August 12, 2024
Improving emotional awareness is a reliable way of dealing better with potentially stressful situations. Noticing when you're starting to feel stressed gives you the opportunity to address the issue intentionally, rather than simply reacting. This improves control, which helps to reduce stress over time.
But once you've noticed you're feeling under pressure, it's valuable to be able to work out exactly what's going on. Putting specific names to how you're feeling is called emotional granularity, and it's associated with better mental and physical health. Here's why it works, and how to get better at it.

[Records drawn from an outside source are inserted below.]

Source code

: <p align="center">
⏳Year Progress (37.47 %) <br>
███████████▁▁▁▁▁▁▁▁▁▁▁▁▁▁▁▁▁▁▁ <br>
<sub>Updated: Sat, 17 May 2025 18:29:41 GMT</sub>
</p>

Why naming emotions reduces stress
When we're only able to describe how we're feeling and broad terms like "bad", "wound up" or "stressed", our sub-conscious brain wastes a lot of energy keeping our body primed for a wide range of possible actions. Do we need to escape from something? Fight it? Something else? Uncertainty is expensive in energy terms.
In contrast, when we're able to get granular with the descriptions, we're using language to bring the situation into the world of executive function, and narrowing the field of potential options for action.
If you realise you're not just stressed but specifically feeling afraid that you won't hit a deadline, for example, you have some much more concrete options for action: you could remind yourself that you've got a good plan and you've always delivered before, for example; or you could identify a real risk that you can raise now, and ask for help to address it. Moving to action reduces the toll that uncertainty takes on your body, and moving to constructive action addresses the source of stress itself.
How to improve at naming
Getting better at naming how you're feeling needn't wait until you're feeling "bad." It's a great skill to practise throughout the day, and can be a fun thing to share with friends and family.
When you notice a distinct feeling that comes with a particular situation, describe it and try coming up with a new word to capture the feeling. "Menu envy" is a good example: the feeling of wishing you'd ordered what your companion has just been served. Or "chiplessness", the feeling you get when you reach into a packet of chips and realise you've already eaten them all.